Commercial life as a whole finds its contact with psychology, of course, not only in the problem of how to secure the best mental effect. Those other questions which we have discussed essentially with reference to factory life and industrial concerns, namely, how the best man and the best work are to be secured, recur in the circle of commercial endeavors. It seems, indeed, most desirable to devise psychological tests by which the ability to be a successful salesman or saleswoman may be determined at an early stage. The lamentable shifting of the employees in all commercial spheres, with its injurious social consequences, would then be unnecessary, and both employers and employees would profit. Moreover, like the selection of the men, the means of securing the most satisfactory work from them, has also so far been left entirely to common sense. Commercial work stands under an abundance [p. 302] of varying conditions, and each may have influences the isolated effects of which are not known, because they have not been studied in that systematic form which only the experiment can establish.
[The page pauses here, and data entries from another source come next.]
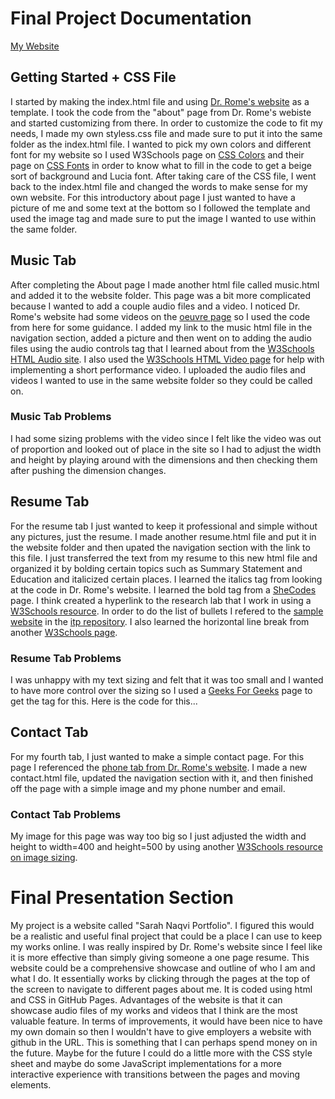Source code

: # Final Project Documentation
[My Website](https://sarnaqvi.github.io)

## Getting Started + CSS File
I started by making the index.html file and using [Dr. Rome's website](https://racheldevorah.studio) as a template. I took the code from the "about" page from Dr. Rome's webiste and started customizing from there. In order to customize the code to fit my needs, I made my own styless.css file and made sure to put it into the same folder as the index.html file. I wanted to pick my own colors and different font for my website so I used W3Schools page on [CSS Colors](https://www.w3schools.com/cssref/css_colors.php) and their page on [CSS Fonts](https://www.w3schools.com/css/css_font.asp) in order to know what to fill in the code to get a beige sort of background and Lucia font. After taking care of the CSS file, I went back to the index.html file and changed the words to make sense for my own website. For this introductory about page I just wanted to have a picture of me and some text at the bottom so I followed the template and used the image tag and made sure to put the image I wanted to use within the same folder. 
## Music Tab
After completing the About page I made another html file called music.html and added it to the website folder. This page was a bit more complicated because I wanted to add a couple audio files and a video. I noticed Dr. Rome's website had some videos on the [oeuvre page](https://racheldevorah.studio/oeuvre/) so I used the code from here for some guidance. I added my link to the music html file in the navigation section, added a picture and then went on to adding the audio files using the audio controls tag that I learned about from the [W3Schools HTML Audio site](https://www.w3schools.com/html/html5_audio.asp). I also used the [W3Schools HTML Video page](https://www.w3schools.com/html/html5_video.asp) for help with implementing a short performance video. I uploaded the audio files and videos I wanted to use in the same website folder so they could be called on. 

### Music Tab Problems
I had some sizing problems with the video since I felt like the video was out of proportion and looked out of place in the site so I had to adjust the width and height by playing around with the dimensions and then checking them after pushing the dimension changes. 

## Resume Tab
For the resume tab I just wanted to keep it professional and simple without any pictures, just the resume. I made another resume.html file and put it in the website folder and then upated the navigation section with the link to this file. I just transferred the text from my resume to this new html file and organized it by bolding certain topics such as Summary Statement and Education and italicized certain places. I learned the italics tag from looking at the code in Dr. Rome's website. I learned the bold tag from a [SheCodes](https://www.shecodes.io/athena/9207-making-text-bold-in-html#:~:text=To%20make%20text%20bold%20in%20HTML%2C%20you%20can%20use%20the,the%20text%20inside%20them%20bold.) page. I think created a hyperlink to the research lab that I work in using a [W3Schools resource](https://www.w3schools.com/html/html_links.asp). In order to do the list of bullets I refered to the [sample website](https://rdwrome.github.io/) in the [itp repository](https://github.com/rdwrome/261sp25/blob/main/07HTML%26CSS/README.md). I also learned the horizontal line break from another [W3Schools page](https://www.w3schools.com/tags/tag_hr.asp). 

### Resume Tab Problems
I was unhappy with my text sizing and felt that it was too small and I wanted to have more control over the sizing so I used a [Geeks For Geeks](https://www.geeksforgeeks.org/how-to-change-the-font-size-in-html/) page to get the tag for this. Here is the code for this...


## Contact Tab
For my fourth tab, I just wanted to make a simple contact page. For this page I referenced the [phone tab from Dr. Rome's website](https://racheldevorah.studio/).  I made a new contact.html file, updated the navigation section with it, and then finished off the page with a simple image and my phone number and email. 

### Contact Tab Problems
My image for this page was way too big so I just adjusted the width and height to width=400 and height=500 by using another [W3Schools resource on image sizing](https://www.w3schools.com/tags/att_img_width.asp). 

# Final Presentation Section
My project is a website called "Sarah Naqvi Portfolio". 
I figured this would be a realistic and useful final project that could be a place I can use to keep my works online. I was really inspired by Dr. Rome's website since I feel like it is more effective than simply giving someone a one page resume. This website could be a comprehensive showcase and outline of who I am and what I do. It essentially works by clicking through the pages at the top of the screen to navigate to different pages about me. It is coded using html and CSS in GitHub Pages. Advantages of the website is that it can showcase audio files of my works and videos that I think are the most valuable feature. In terms of improvements, it would have been nice to have my own domain so then I wouldn't have to give employers a website with github in the URL. This is something that I can perhaps spend money on in the future. Maybe for the future I could do a little more with the CSS style sheet and maybe do some JavaScript implementations for a more interactive experience with transitions between the pages and moving elements. 
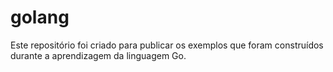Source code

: # golang
Este repositório foi criado para publicar os exemplos que foram construídos durante a aprendizagem da linguagem Go. 
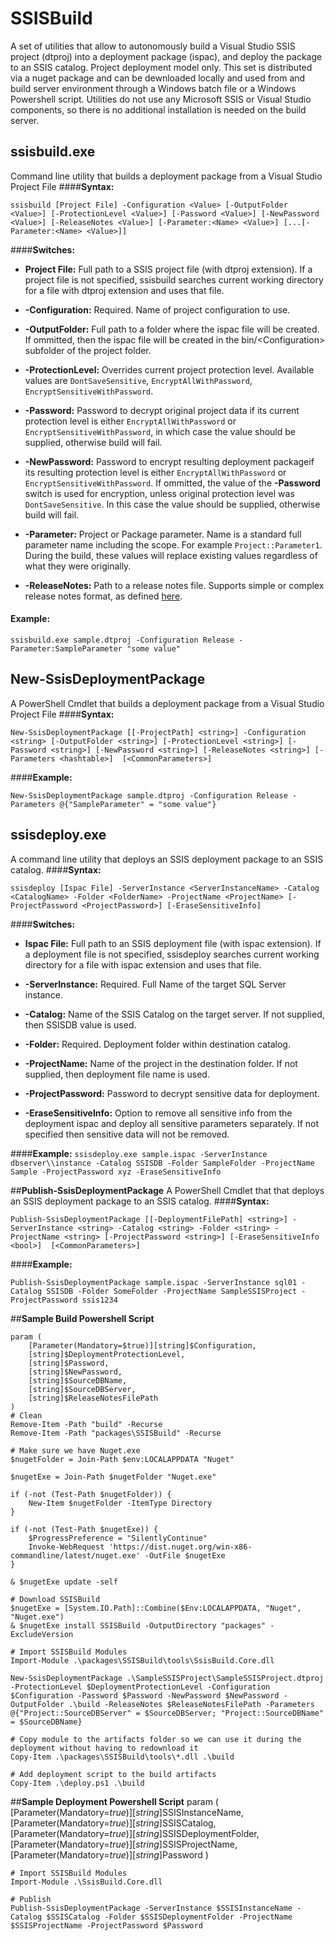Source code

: 
# **SSISBuild**
A set of utilities that allow to autonomously build a Visual Studio SSIS project (dtproj) into a deployment package (ispac), and deploy the package to an SSIS catalog. Project deployment model only. This set is distributed via a nuget package and can be dewnloaded locally and used from and build server environment through a Windows batch file or a Windows Powershell script. Utilities do not use any Microsoft SSIS or Visual Studio components, so there is no additional installation is needed on the build server.
## **ssisbuild.exe** 
Command line utility that builds a deployment package from a Visual Studio Project File
####**Syntax:**

`ssisbuild [Project File] -Configuration <Value> [-OutputFolder <Value>] [-ProtectionLevel <Value>] [-Password <Value>] [-NewPassword <Value>] [-ReleaseNotes <Value>] [-Parameter:<Name> <Value>] [...[-Parameter:<Name> <Value>]]`

####**Switches:**
- **Project File:**
Full path to a SSIS project file (with dtproj extension). If a project file is not specified, ssisbuild searches current working directory for a file with dtproj extension and uses that file.

- **-Configuration:**
Required. Name of project configuration to use.

- **-OutputFolder:**
Full path to a folder where the ispac file will be created. If ommitted, then the ispac file will be created in the bin/&lt;Configuration&gt; subfolder of the project folder.

- **-ProtectionLevel:**
Overrides current project protection level. Available values are `DontSaveSensitive`, `EncryptAllWithPassword`, `EncryptSensitiveWithPassword`.

- **-Password:**
Password to decrypt original project data if its current protection level is either `EncryptAllWithPassword` or `EncryptSensitiveWithPassword`,  in which case the value should be supplied, otherwise build will fail.

- **-NewPassword:**
Password to encrypt resulting deployment packageif its resulting protection level is either `EncryptAllWithPassword` or `EncryptSensitiveWithPassword`. If ommitted, the value of the **-Password** switch is used for encryption, unless original protection level was `DontSaveSensitive`. In this case the value should be supplied, otherwise build will fail.

- **-Parameter:**
Project or Package parameter. Name is a standard full parameter name including the scope. For example `Project::Parameter1`. During the build, these values will replace existing values regardless of what they were originally.

- **-ReleaseNotes:**
Path to a release notes file. Supports simple or complex release notes format, as defined [here](http://fsharp.github.io/FAKE/apidocs/fake-releasenoteshelper.html).

#### **Example:**
`ssisbuild.exe sample.dtproj -Configuration Release -Parameter:SampleParameter "some value"`

## **New-SsisDeploymentPackage**
A PowerShell Cmdlet that builds a deployment package from a Visual Studio Project File
####**Syntax:**

`New-SsisDeploymentPackage [[-ProjectPath] <string>] -Configuration <string> [-OutputFolder <string>] [-ProtectionLevel <string>] [-Password <string>] [-NewPassword <string>] [-ReleaseNotes <string>] [-Parameters <hashtable>]  [<CommonParameters>]`

####**Example:**

`New-SsisDeploymentPackage sample.dtproj -Configuration Release -Parameters @{"SampleParameter" = "some value"}`

## **ssisdeploy.exe**
A command line utility that deploys an SSIS deployment package to an SSIS catalog. 
####**Syntax:**

`ssisdeploy [Ispac File] -ServerInstance <ServerInstanceName> -Catalog <CatalogName> -Folder <FolderName> -ProjectName <ProjectName> [-ProjectPassword <ProjectPassword>] [-EraseSensitiveInfo]`

####**Switches:**
- **Ispac File:**
Full path to an SSIS deployment file (with ispac extension). If a deployment file is not specified, ssisdeploy searches current working directory for a file with ispac extension and uses that file.

- **-ServerInstance:**
Required. Full Name of the target SQL Server instance.

- **-Catalog:**
 Name of the SSIS Catalog on the target server. If not supplied, then SSISDB value is used.

- **-Folder:**
Required. Deployment folder within destination catalog.

- **-ProjectName:**
Name of the project in the destination folder. If not supplied, then deployment file name is used.

- **-ProjectPassword:**
Password to decrypt sensitive data for deployment.

- **-EraseSensitiveInfo:**
Option to remove all sensitive info from the deployment ispac and deploy all sensitive parameters separately. If not specified then sensitive data will not be removed.

####**Example:**
`ssisdeploy.exe sample.ispac -ServerInstance dbserver\\instance -Catalog SSISDB -Folder SampleFolder -ProjectName Sample -ProjectPassword xyz -EraseSensitiveInfo`

##**Publish-SsisDeploymentPackage**
A PowerShell Cmdlet that that deploys an SSIS deployment package to an SSIS catalog.
####**Syntax:**

`Publish-SsisDeploymentPackage [[-DeploymentFilePath] <string>] -ServerInstance <string> -Catalog <string> -Folder <string> -ProjectName <string> [-ProjectPassword <string>] [-EraseSensitiveInfo <bool>]  [<CommonParameters>]`

####**Example:**

`Publish-SsisDeploymentPackage sample.ispac -ServerInstance sql01 -Catalog SSISDB -Folder SomeFolder -ProjectName SampleSSISProject -ProjectPassword ssis1234`

##**Sample Build Powershell Script**

    param (
        [Parameter(Mandatory=$true)][string]$Configuration,
        [string]$DeploymentProtectionLevel,
        [string]$Password,
        [string]$NewPassword,
        [string]$SourceDBName,
        [string]$SourceDBServer,
        [string]$ReleaseNotesFilePath
    )
    # Clean
    Remove-Item -Path "build" -Recurse
    Remove-Item -Path "packages\SSISBuild" -Recurse
    
    # Make sure we have Nuget.exe
    $nugetFolder = Join-Path $env:LOCALAPPDATA "Nuget"
    
    $nugetExe = Join-Path $nugetFolder "Nuget.exe"
    
    if (-not (Test-Path $nugetFolder)) {
        New-Item $nugetFolder -ItemType Directory
    }
    
    if (-not (Test-Path $nugetExe)) {
        $ProgressPreference = "SilentlyContinue"
        Invoke-WebRequest 'https://dist.nuget.org/win-x86-commandline/latest/nuget.exe' -OutFile $nugetExe
    }
    
    & $nugetExe update -self
    
    # Download SSISBuild
    $nugetExe = [System.IO.Path]::Combine($Env:LOCALAPPDATA, "Nuget", "Nuget.exe")
    & $nugetExe install SSISBuild -OutputDirectory "packages" -ExcludeVersion
    
    # Import SSISBuild Modules
    Import-Module .\packages\SSISBuild\tools\SsisBuild.Core.dll
    
    New-SsisDeploymentPackage .\SampleSSISProject\SampleSSISProject.dtproj -ProtectionLevel $DeploymentProtectionLevel -Configuration $Configuration -Password $Password -NewPassword $NewPassword -OutputFolder .\build -ReleaseNotes $ReleaseNotesFilePath -Parameters @{"Project::SourceDBServer" = $SourceDBServer; "Project::SourceDBName" = $SourceDBName}
    
    # Copy module to the artifacts folder so we can use it during the deployment without having to redownload it
    Copy-Item .\packages\SSISBuild\tools\*.dll .\build
    
    # Add deployment script to the build artifacts
	Copy-Item .\deploy.ps1 .\build

##**Sample Deployment Powershell Script**
	param (
	    [Parameter(Mandatory=$true)][string]$SSISInstanceName,
	    [Parameter(Mandatory=$true)][string]$SSISCatalog,
	    [Parameter(Mandatory=$true)][string]$SSISDeploymentFolder,
	    [Parameter(Mandatory=$true)][string]$SSISProjectName,
	    [Parameter(Mandatory=$true)][string]$Password
	)
	
	# Import SSISBuild Modules
	Import-Module .\SsisBuild.Core.dll
	
	# Publish 
	Publish-SsisDeploymentPackage -ServerInstance $SSISInstanceName -Catalog $SSISCatalog -Folder $SSISDeploymentFolder -ProjectName $SSISProjectName -ProjectPassword $Password
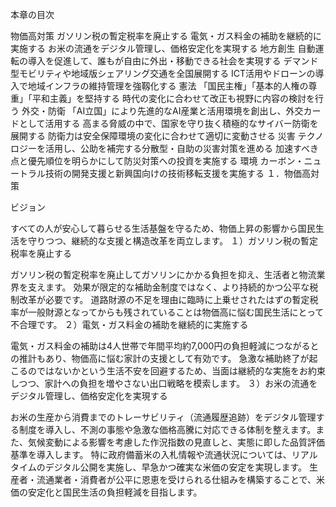 本章の目次

物価高対策
ガソリン税の暫定税率を廃止する
電気・ガス料金の補助を継続的に実施する
お米の流通をデジタル管理し、価格安定化を実現する
地方創生
自動運転の導入を促進して、誰もが自由に外出・移動できる社会を実現する
デマンド型モビリティや地域版シェアリング交通を全国展開する
ICT活用やドローンの導入で地域インフラの維持管理を強靱化する
憲法
「国民主権」「基本的人権の尊重」「平和主義」を堅持する
時代の変化に合わせて改正も視野に内容の検討を行う
外交・防衛
「AI立国」により先進的なAI産業と活用環境を創出し、外交カードとして活用する
高まる脅威の中で、国家を守り抜く積極的なサイバー防衛を展開する
防衛力は安全保障環境の変化に合わせて適切に変動させる
災害
テクノロジーを活用し、公助を補完する分散型・自助の災害対策を進める
加速すべき点と優先順位を明らかにして防災対策への投資を実施する
環境
カーボン・ニュートラル技術の開発支援と新興国向けの技術移転支援を実施する
１．物価高対策

ビジョン

すべての人が安心して暮らせる生活基盤を守るため、物価上昇の影響から国民生活を守りつつ、継続的な支援と構造改革を両立します。
１）ガソリン税の暫定税率を廃止する

ガソリン税の暫定税率を廃止してガソリンにかかる負担を抑え、生活者と物流業界を支えます。
効果が限定的な補助金制度ではなく、より持続的かつ公平な税制改革が必要です。
道路財源の不足を理由に臨時に上乗せされたはずの暫定税率が一般財源となってからも残されていることは物価高に悩む国民生活にとって不合理です。
２）電気・ガス料金の補助を継続的に実施する

電気・ガス料金の補助は4人世帯で年間平均約7,000円の負担軽減につながるとの推計もあり、物価高に悩む家計の支援として有効です。
急激な補助終了が起こるのではないかという生活不安を回避するため、当面は継続的な実施をお約束しつつ、家計への負担を増やさない出口戦略を模索します。
３）お米の流通をデジタル管理し、価格安定化を実現する

お米の生産から消費までのトレーサビリティ（流通履歴追跡）をデジタル管理する制度を導入し、不測の事態や急激な価格高騰に対応できる体制を整えます。また、気候変動による影響を考慮した作況指数の見直しと、実態に即した品質評価基準を導入します。
特に政府備蓄米の入札情報や流通状況については、リアルタイムのデジタル公開を実施し、早急かつ確実な米価の安定を実現します。
生産者・流通業者・消費者が公平に恩恵を受けられる仕組みを構築することで、米価の安定化と国民生活の負担軽減を目指します。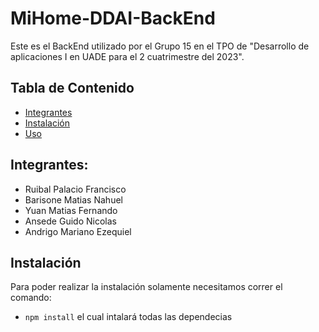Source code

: # MiHome-DDAI-BackEnd
Este es el BackEnd utilizado por el Grupo 15 en el TPO de "Desarrollo de aplicaciones I en UADE para el 2 cuatrimestre del 2023". 

## Tabla de Contenido

- [Integrantes](#integrantes)
- [Instalación](#instalación)
- [Uso](#uso)


## Integrantes:
- Ruibal Palacio Francisco
- Barisone Matias Nahuel
- Yuan Matias Fernando
- Ansede Guido Nicolas
- Andrigo Mariano Ezequiel

## Instalación
Para poder realizar la instalación solamente necesitamos correr el comando:
- `npm install`
el cual intalará todas las dependecias

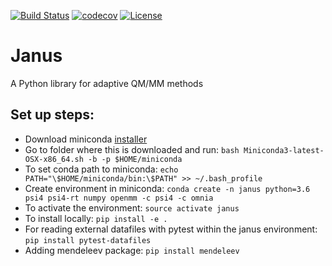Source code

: [![Build Status](https://travis-ci.com/bzhang25/janus.svg?token=6xT7vBmfnsKxZPabRnWW&branch=master)](https://travis-ci.com/bzhang25/janus)
[![codecov](https://codecov.io/gh/bzhang25/janus/branch/master/graph/badge.svg?token=oncB2345LQ)](https://codecov.io/gh/bzhang25/janus)
[![License](https://img.shields.io/badge/License-BSD%203--Clause-blue.svg)](https://opensource.org/licenses/BSD-3-Clause)

# Janus
A Python library for adaptive QM/MM methods 

## Set up steps: 
* Download miniconda [installer](https://conda.io/docs/user-guide/install/macos.html)
* Go to folder where this is downloaded and run: `bash Miniconda3-latest-OSX-x86_64.sh -b -p $HOME/miniconda`
* To set conda path to miniconda: `echo PATH="\$HOME/miniconda/bin:\$PATH" >> ~/.bash_profile`
* Create environment in miniconda: `conda create -n janus python=3.6 psi4 psi4-rt numpy openmm -c psi4 -c omnia`
* To activate the environment: `source activate janus`
* To install locally: `pip install -e .`
* For reading external datafiles with pytest within the janus environment: `pip install pytest-datafiles` 
* Adding mendeleev package: `pip install mendeleev`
The popular literature on this whole group of subjects is extensive, and in its expansion corresponds to the widespread demand for real information and advice to the salesman. But hardly any part of the literature in the borderland regions of economics is so disappointing in its vagueness, emptiness, and helplessness. Experimental psychology has nothing with which to replace it to-day, but it can at least show the direction from which decisive help may be expected in future.
 W. D. Scott: Influencing Men in Business. (New York, 1911.)